Should an entry contain an image, leave the image out and repeat the entry's text exactly.

[Data items]
-------

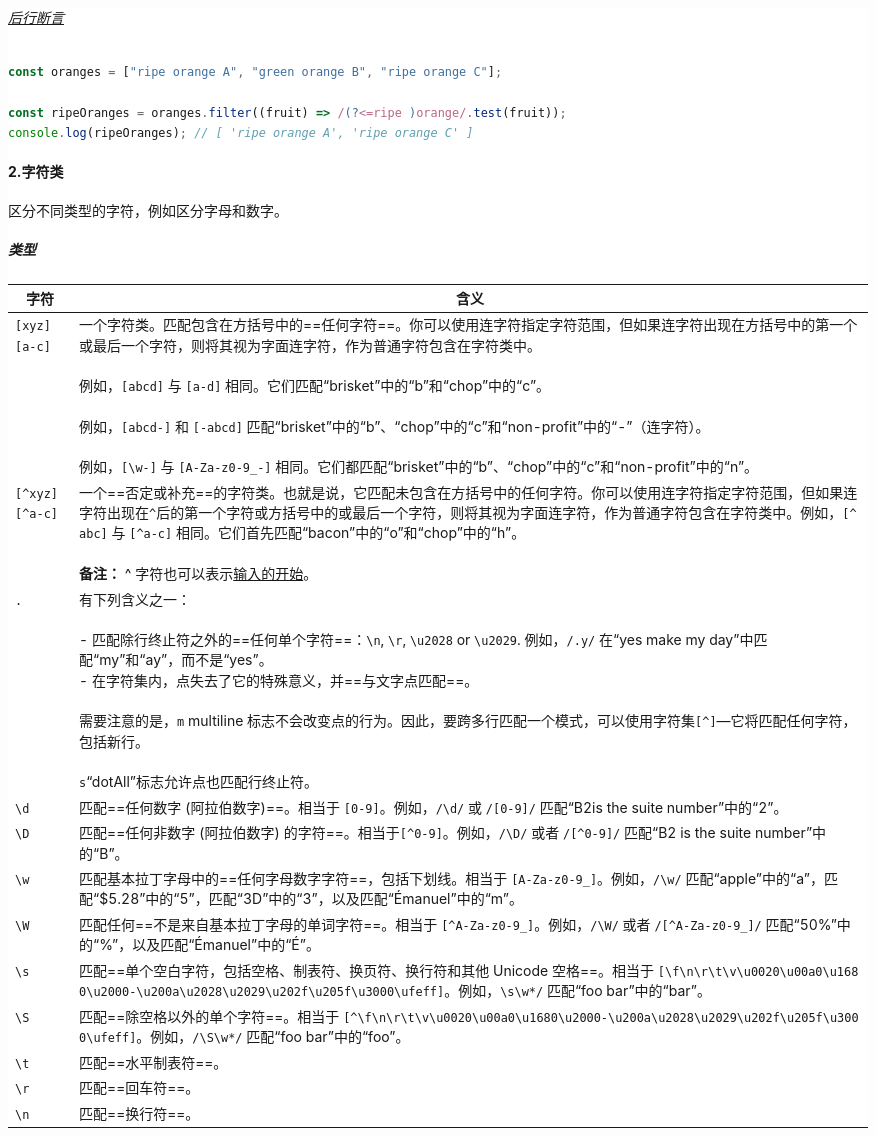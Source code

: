 ###### [后行断言](https://developer.mozilla.org/zh-CN/docs/Web/JavaScript/Guide/Regular_expressions/Assertions#%E5%90%8E%E8%A1%8C%E6%96%AD%E8%A8%80)
```js
const oranges = ["ripe orange A", "green orange B", "ripe orange C"];

const ripeOranges = oranges.filter((fruit) => /(?<=ripe )orange/.test(fruit));
console.log(ripeOranges); // [ 'ripe orange A', 'ripe orange C' ]
```
#### 2.字符类
区分不同类型的字符，例如区分字母和数字。
##### 类型

| 字符                                              | 含义                                                                                                                                                                                                                                                                                                                                               |
| ----------------------------------------------- | ------------------------------------------------------------------------------------------------------------------------------------------------------------------------------------------------------------------------------------------------------------------------------------------------------------------------------------------------ |
| `[xyz]   [a-c]`                                 | 一个字符类。匹配包含在方括号中的==任何字符==。你可以使用连字符指定字符范围，但如果连字符出现在方括号中的第一个或最后一个字符，则将其视为字面连字符，作为普通字符包含在字符类中。<br><br>例如，`[abcd]` 与 `[a-d]` 相同。它们匹配“brisket”中的“b”和“chop”中的“c”。<br><br>例如，`[abcd-]` 和 `[-abcd]` 匹配“brisket”中的“b”、“chop”中的“c”和“non-profit”中的“-”（连字符）。<br><br>例如，`[\w-]` 与 `[A-Za-z0-9_-]` 相同。它们都匹配“brisket”中的“b”、“chop”中的“c”和“non-profit”中的“n”。        |
| `[^xyz]   [^a-c]`                               | 一个==否定或补充==的字符类。也就是说，它匹配未包含在方括号中的任何字符。你可以使用连字符指定字符范围，但如果连字符出现在`^`后的第一个字符或方括号中的或最后一个字符，则将其视为字面连字符，作为普通字符包含在字符类中。例如，`[^abc]` 与 `[^a-c]` 相同。它们首先匹配“bacon”中的“o”和“chop”中的“h”。<br><br>**备注：** ^ 字符也可以表示[输入的开始](https://developer.mozilla.org/zh-CN/docs/Web/JavaScript/Guide/Regular_expressions/Assertions)。                                          |
| `.`                                             | 有下列含义之一：<br><br>- 匹配除行终止符之外的==任何单个字符==：`\n`, `\r`, `\u2028` or `\u2029`. 例如，`/.y/` 在“yes make my day”中匹配“my”和“ay”，而不是“yes”。<br>- 在字符集内，点失去了它的特殊意义，并==与文字点匹配==。<br><br>需要注意的是，`m` multiline 标志不会改变点的行为。因此，要跨多行匹配一个模式，可以使用字符集`[^]`—它将匹配任何字符，包括新行。<br><br>`s`“dotAll”标志允许点也匹配行终止符。                                                                  |
| `\d`                                            | 匹配==任何数字 (阿拉伯数字)==。相当于 `[0-9]`。例如，`/\d/` 或 `/[0-9]/` 匹配“B2is the suite number”中的“2”。                                                                                                                                                                                                                                                             |
| `\D`                                            | 匹配==任何非数字 (阿拉伯数字) 的字符==。相当于`[^0-9]`。例如，`/\D/` 或者 `/[^0-9]/` 匹配“B2 is the suite number”中的“B”。                                                                                                                                                                                                                                                     |
| `\w`                                            | 匹配基本拉丁字母中的==任何字母数字字符==，包括下划线。相当于 `[A-Za-z0-9_]`。例如，`/\w/` 匹配“apple”中的“a”，匹配“$5.28”中的“5”，匹配“3D”中的“3”，以及匹配“Émanuel”中的“m”。                                                                                                                                                                                                                          |
| `\W`                                            | 匹配任何==不是来自基本拉丁字母的单词字符==。相当于 `[^A-Za-z0-9_]`。例如，`/\W/` 或者 `/[^A-Za-z0-9_]/` 匹配“50%”中的“%”，以及匹配“Émanuel”中的“É”。                                                                                                                                                                                                                                      |
| `\s`                                            | 匹配==单个空白字符，包括空格、制表符、换页符、换行符和其他 Unicode 空格==。相当于 `[\f\n\r\t\v\u0020\u00a0\u1680\u2000-\u200a\u2028\u2029\u202f\u205f\u3000\ufeff]`。例如，`\s\w*/` 匹配“foo bar”中的“bar”。                                                                                                                                                                                |
| `\S`                                            | 匹配==除空格以外的单个字符==。相当于 `[^\f\n\r\t\v\u0020\u00a0\u1680\u2000-\u200a\u2028\u2029\u202f\u205f\u3000\ufeff]`。例如，`/\S\w*/` 匹配“foo bar”中的“foo”。                                                                                                                                                                                                         |
| `\t`                                            | 匹配==水平制表符==。                                                                                                                                                                                                                                                                                                                                     |
| `\r`                                            | 匹配==回车符==。                                                                                                                                                                                                                                                                                                                                       |
| `\n`                                            | 匹配==换行符==。                                                                                                                                                                                                                                                                                                                                       |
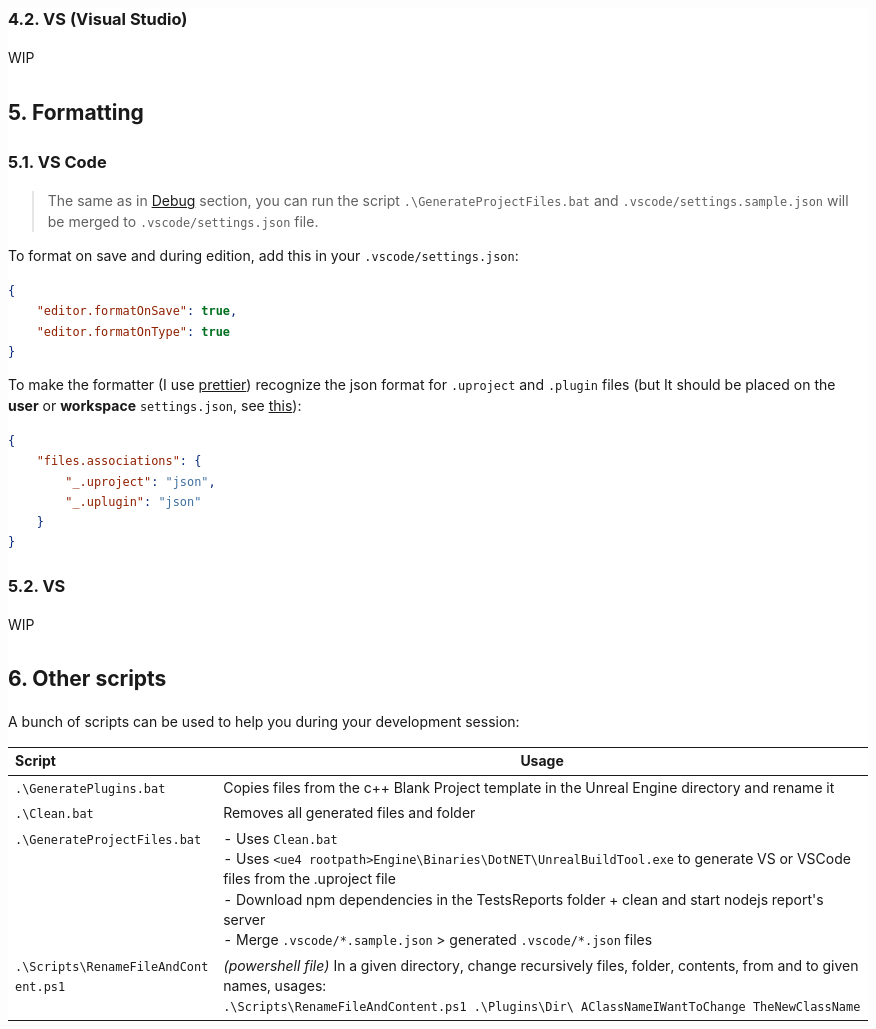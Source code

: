 <a id="markdown-42-vs-visual-studio" name="42-vs-visual-studio"></a>

### 4.2. VS (Visual Studio)

WIP

<a id="markdown-5-formatting" name="5-formatting"></a>

## 5. Formatting

<a id="markdown-51-vs-code" name="51-vs-code"></a>

### 5.1. VS Code

> The same as in [Debug](#41-in-vscode) section, you can run the script `.\GenerateProjectFiles.bat` and `.vscode/settings.sample.json` will be merged to `.vscode/settings.json` file.

To format on save and during edition, add this in your `.vscode/settings.json`:

```json
{
	"editor.formatOnSave": true,
	"editor.formatOnType": true
}
```

To make the formatter (I use [prettier](https://github.com/prettier/prettier-vscode)) recognize the json format for `.uproject` and `.plugin` files (but It should be placed on the **user** or **workspace** `settings.json`, see [this](https://github.com/prettier/prettier-vscode/issues/606#issuecomment-578085675)):

```json
{
	"files.associations": {
		"_.uproject": "json",
		"_.uplugin": "json"
	}
}
```

<a id="markdown-52-vs" name="52-vs"></a>

### 5.2. VS

WIP

<a id="markdown-6-other-scripts" name="6-other-scripts"></a>

## 6. Other scripts

A bunch of scripts can be used to help you during your development session:

| Script                       | Usage                                                                                                                                                                                                                  |
| :--------------------------- | ---------------------------------------------------------------------------------------------------------------------------------------------------------------------------------------------------------------------- |
| `.\GeneratePlugins.bat`      | Copies files from the c++ Blank Project template in the Unreal Engine directory and rename it                                                                                                                          |
| `.\Clean.bat`                | Removes all generated files and folder                                                                                                                                                                                 |
| `.\GenerateProjectFiles.bat` | - Uses `Clean.bat` <br>- Uses `<ue4 rootpath>Engine\Binaries\DotNET\UnrealBuildTool.exe` to generate VS or VSCode files from the .uproject file<br>- Download npm dependencies in the TestsReports folder + clean and start nodejs report's server<br>- Merge `.vscode/*.sample.json` > generated `.vscode/*.json` files |
| `.\Scripts\RenameFileAndContent.ps1`                | _(powershell file)_ In a given directory, change recursively files, folder, contents, from and to given names, usages:<br> `.\Scripts\RenameFileAndContent.ps1 .\Plugins\Dir\ AClassNameIWantToChange TheNewClassName`                                                                                                                                                                                 |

-------

• Result for this task:
Source code

: ###### [后行断言](https://developer.mozilla.org/zh-CN/docs/Web/JavaScript/Guide/Regular_expressions/Assertions#%E5%90%8E%E8%A1%8C%E6%96%AD%E8%A8%80)
```js
const oranges = ["ripe orange A", "green orange B", "ripe orange C"];

const ripeOranges = oranges.filter((fruit) => /(?<=ripe )orange/.test(fruit));
console.log(ripeOranges); // [ 'ripe orange A', 'ripe orange C' ]
```
#### 2.字符类
区分不同类型的字符，例如区分字母和数字。
##### 类型

| 字符                                              | 含义                                                                                                                                                                                                                                                                                                                                               |
| ----------------------------------------------- | ------------------------------------------------------------------------------------------------------------------------------------------------------------------------------------------------------------------------------------------------------------------------------------------------------------------------------------------------ |
| `[xyz]   [a-c]`                                 | 一个字符类。匹配包含在方括号中的==任何字符==。你可以使用连字符指定字符范围，但如果连字符出现在方括号中的第一个或最后一个字符，则将其视为字面连字符，作为普通字符包含在字符类中。<br><br>例如，`[abcd]` 与 `[a-d]` 相同。它们匹配“brisket”中的“b”和“chop”中的“c”。<br><br>例如，`[abcd-]` 和 `[-abcd]` 匹配“brisket”中的“b”、“chop”中的“c”和“non-profit”中的“-”（连字符）。<br><br>例如，`[\w-]` 与 `[A-Za-z0-9_-]` 相同。它们都匹配“brisket”中的“b”、“chop”中的“c”和“non-profit”中的“n”。        |
| `[^xyz]   [^a-c]`                               | 一个==否定或补充==的字符类。也就是说，它匹配未包含在方括号中的任何字符。你可以使用连字符指定字符范围，但如果连字符出现在`^`后的第一个字符或方括号中的或最后一个字符，则将其视为字面连字符，作为普通字符包含在字符类中。例如，`[^abc]` 与 `[^a-c]` 相同。它们首先匹配“bacon”中的“o”和“chop”中的“h”。<br><br>**备注：** ^ 字符也可以表示[输入的开始](https://developer.mozilla.org/zh-CN/docs/Web/JavaScript/Guide/Regular_expressions/Assertions)。                                          |
| `.`                                             | 有下列含义之一：<br><br>- 匹配除行终止符之外的==任何单个字符==：`\n`, `\r`, `\u2028` or `\u2029`. 例如，`/.y/` 在“yes make my day”中匹配“my”和“ay”，而不是“yes”。<br>- 在字符集内，点失去了它的特殊意义，并==与文字点匹配==。<br><br>需要注意的是，`m` multiline 标志不会改变点的行为。因此，要跨多行匹配一个模式，可以使用字符集`[^]`—它将匹配任何字符，包括新行。<br><br>`s`“dotAll”标志允许点也匹配行终止符。                                                                  |
| `\d`                                            | 匹配==任何数字 (阿拉伯数字)==。相当于 `[0-9]`。例如，`/\d/` 或 `/[0-9]/` 匹配“B2is the suite number”中的“2”。                                                                                                                                                                                                                                                             |
| `\D`                                            | 匹配==任何非数字 (阿拉伯数字) 的字符==。相当于`[^0-9]`。例如，`/\D/` 或者 `/[^0-9]/` 匹配“B2 is the suite number”中的“B”。                                                                                                                                                                                                                                                     |
| `\w`                                            | 匹配基本拉丁字母中的==任何字母数字字符==，包括下划线。相当于 `[A-Za-z0-9_]`。例如，`/\w/` 匹配“apple”中的“a”，匹配“$5.28”中的“5”，匹配“3D”中的“3”，以及匹配“Émanuel”中的“m”。                                                                                                                                                                                                                          |
| `\W`                                            | 匹配任何==不是来自基本拉丁字母的单词字符==。相当于 `[^A-Za-z0-9_]`。例如，`/\W/` 或者 `/[^A-Za-z0-9_]/` 匹配“50%”中的“%”，以及匹配“Émanuel”中的“É”。                                                                                                                                                                                                                                      |
| `\s`                                            | 匹配==单个空白字符，包括空格、制表符、换页符、换行符和其他 Unicode 空格==。相当于 `[\f\n\r\t\v\u0020\u00a0\u1680\u2000-\u200a\u2028\u2029\u202f\u205f\u3000\ufeff]`。例如，`\s\w*/` 匹配“foo bar”中的“bar”。                                                                                                                                                                                |
| `\S`                                            | 匹配==除空格以外的单个字符==。相当于 `[^\f\n\r\t\v\u0020\u00a0\u1680\u2000-\u200a\u2028\u2029\u202f\u205f\u3000\ufeff]`。例如，`/\S\w*/` 匹配“foo bar”中的“foo”。                                                                                                                                                                                                         |
| `\t`                                            | 匹配==水平制表符==。                                                                                                                                                                                                                                                                                                                                     |
| `\r`                                            | 匹配==回车符==。                                                                                                                                                                                                                                                                                                                                       |
| `\n`                                            | 匹配==换行符==。                                                                                                                                                                                                                                                                                                                                       |
Source code

: <a id="markdown-42-vs-visual-studio" name="42-vs-visual-studio"></a>

### 4.2. VS (Visual Studio)

WIP

<a id="markdown-5-formatting" name="5-formatting"></a>

## 5. Formatting

<a id="markdown-51-vs-code" name="51-vs-code"></a>

### 5.1. VS Code

> The same as in [Debug](#41-in-vscode) section, you can run the script `.\GenerateProjectFiles.bat` and `.vscode/settings.sample.json` will be merged to `.vscode/settings.json` file.

To format on save and during edition, add this in your `.vscode/settings.json`:

```json
{
	"editor.formatOnSave": true,
	"editor.formatOnType": true
}
```

To make the formatter (I use [prettier](https://github.com/prettier/prettier-vscode)) recognize the json format for `.uproject` and `.plugin` files (but It should be placed on the **user** or **workspace** `settings.json`, see [this](https://github.com/prettier/prettier-vscode/issues/606#issuecomment-578085675)):

```json
{
	"files.associations": {
		"_.uproject": "json",
		"_.uplugin": "json"
	}
}
```

<a id="markdown-52-vs" name="52-vs"></a>

### 5.2. VS

WIP

<a id="markdown-6-other-scripts" name="6-other-scripts"></a>

## 6. Other scripts

A bunch of scripts can be used to help you during your development session:

| Script                       | Usage                                                                                                                                                                                                                  |
| :--------------------------- | ---------------------------------------------------------------------------------------------------------------------------------------------------------------------------------------------------------------------- |
| `.\GeneratePlugins.bat`      | Copies files from the c++ Blank Project template in the Unreal Engine directory and rename it                                                                                                                          |
| `.\Clean.bat`                | Removes all generated files and folder                                                                                                                                                                                 |
| `.\GenerateProjectFiles.bat` | - Uses `Clean.bat` <br>- Uses `<ue4 rootpath>Engine\Binaries\DotNET\UnrealBuildTool.exe` to generate VS or VSCode files from the .uproject file<br>- Download npm dependencies in the TestsReports folder + clean and start nodejs report's server<br>- Merge `.vscode/*.sample.json` > generated `.vscode/*.json` files |
| `.\Scripts\RenameFileAndContent.ps1`                | _(powershell file)_ In a given directory, change recursively files, folder, contents, from and to given names, usages:<br> `.\Scripts\RenameFileAndContent.ps1 .\Plugins\Dir\ AClassNameIWantToChange TheNewClassName`                                                                                                                                                                                 |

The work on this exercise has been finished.